Segment Start: DATA RECORDS

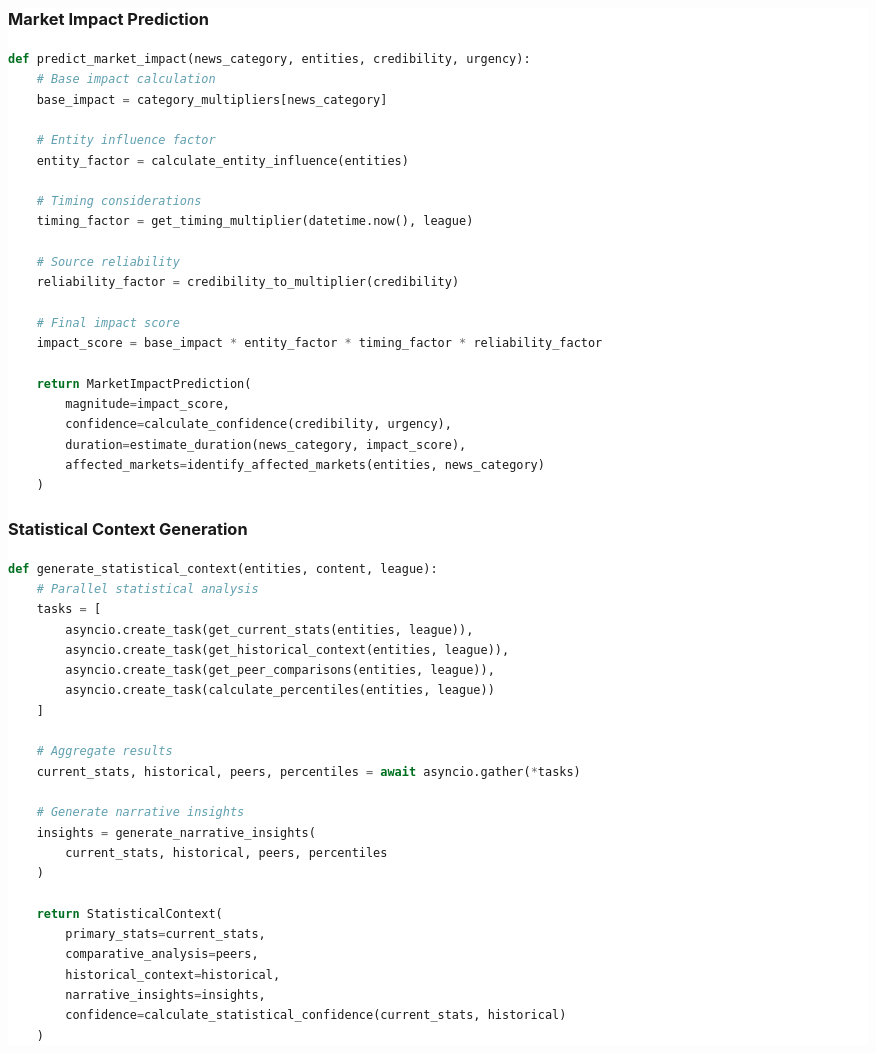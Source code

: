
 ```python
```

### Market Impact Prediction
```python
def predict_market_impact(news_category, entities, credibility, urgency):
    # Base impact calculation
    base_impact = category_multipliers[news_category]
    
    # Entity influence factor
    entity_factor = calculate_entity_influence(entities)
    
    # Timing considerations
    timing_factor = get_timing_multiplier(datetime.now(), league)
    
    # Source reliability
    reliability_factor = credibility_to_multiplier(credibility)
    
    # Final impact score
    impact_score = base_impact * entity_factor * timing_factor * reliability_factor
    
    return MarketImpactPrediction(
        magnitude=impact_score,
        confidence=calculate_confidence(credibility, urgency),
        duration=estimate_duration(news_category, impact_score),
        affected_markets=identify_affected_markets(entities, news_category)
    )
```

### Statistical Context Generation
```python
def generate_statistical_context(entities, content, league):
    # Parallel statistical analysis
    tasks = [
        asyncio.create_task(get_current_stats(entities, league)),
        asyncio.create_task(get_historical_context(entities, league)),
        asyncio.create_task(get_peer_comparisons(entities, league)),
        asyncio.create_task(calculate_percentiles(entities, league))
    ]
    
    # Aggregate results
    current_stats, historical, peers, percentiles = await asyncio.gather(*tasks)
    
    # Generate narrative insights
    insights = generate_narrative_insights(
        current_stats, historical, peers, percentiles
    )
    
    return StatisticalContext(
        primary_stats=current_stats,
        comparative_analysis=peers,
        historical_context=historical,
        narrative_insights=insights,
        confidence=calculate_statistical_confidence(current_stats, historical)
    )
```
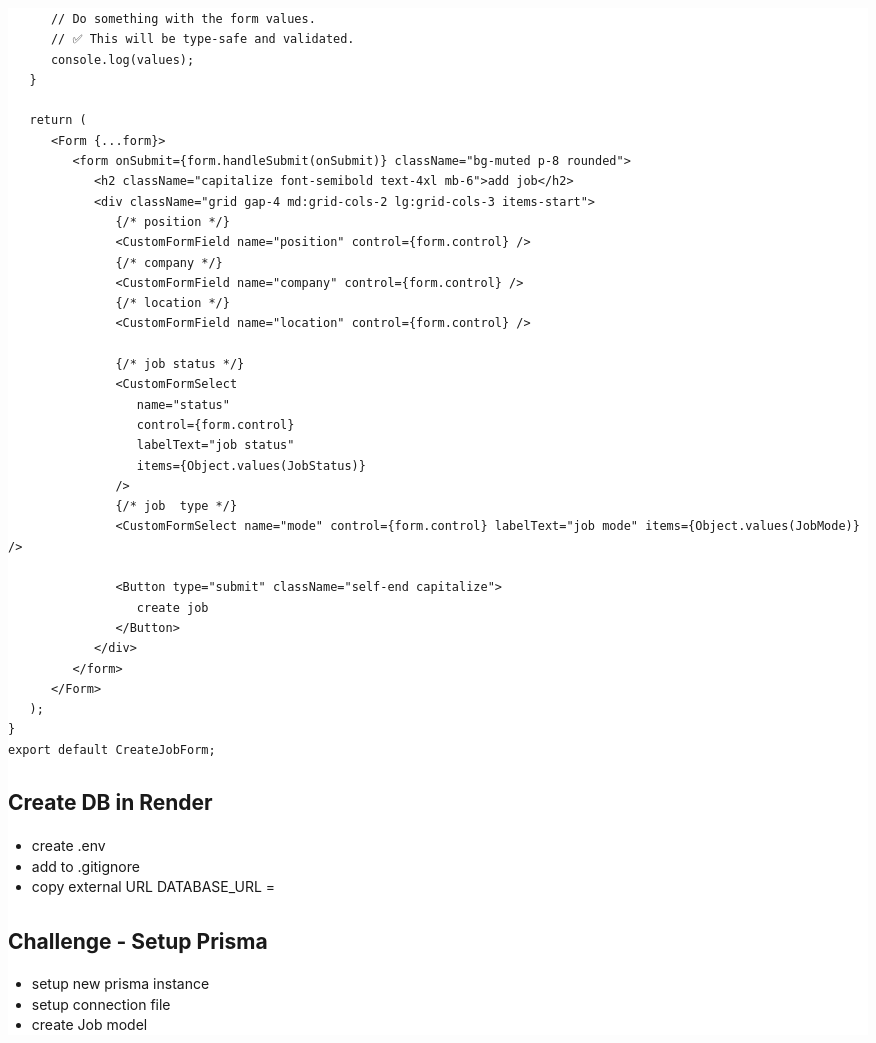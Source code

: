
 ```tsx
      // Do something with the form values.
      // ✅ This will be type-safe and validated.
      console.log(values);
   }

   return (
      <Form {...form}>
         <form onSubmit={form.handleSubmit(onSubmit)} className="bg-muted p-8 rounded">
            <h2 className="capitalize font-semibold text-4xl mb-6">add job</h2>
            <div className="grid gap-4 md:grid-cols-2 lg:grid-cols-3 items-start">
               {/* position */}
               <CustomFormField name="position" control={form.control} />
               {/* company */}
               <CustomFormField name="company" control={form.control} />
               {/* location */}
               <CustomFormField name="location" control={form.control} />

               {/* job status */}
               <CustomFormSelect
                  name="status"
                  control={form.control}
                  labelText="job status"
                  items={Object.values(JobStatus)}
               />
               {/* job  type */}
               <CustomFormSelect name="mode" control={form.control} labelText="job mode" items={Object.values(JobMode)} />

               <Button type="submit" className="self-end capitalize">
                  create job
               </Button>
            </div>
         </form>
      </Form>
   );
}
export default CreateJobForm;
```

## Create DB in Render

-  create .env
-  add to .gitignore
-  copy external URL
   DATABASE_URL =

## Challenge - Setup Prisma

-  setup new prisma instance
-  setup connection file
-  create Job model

Segment End: DATA RECORDS

ABOUT THIS TASK:
Pick out the lines above that hold the string "control" and show them.

SOLUTION TO THE EXERCISE:
               <CustomFormField name="position" control={form.control} />
               <CustomFormField name="company" control={form.control} />
               <CustomFormField name="location" control={form.control} />
                  control={form.control}
               <CustomFormSelect name="mode" control={form.control} labelText="job mode" items={Object.values(JobMode)} />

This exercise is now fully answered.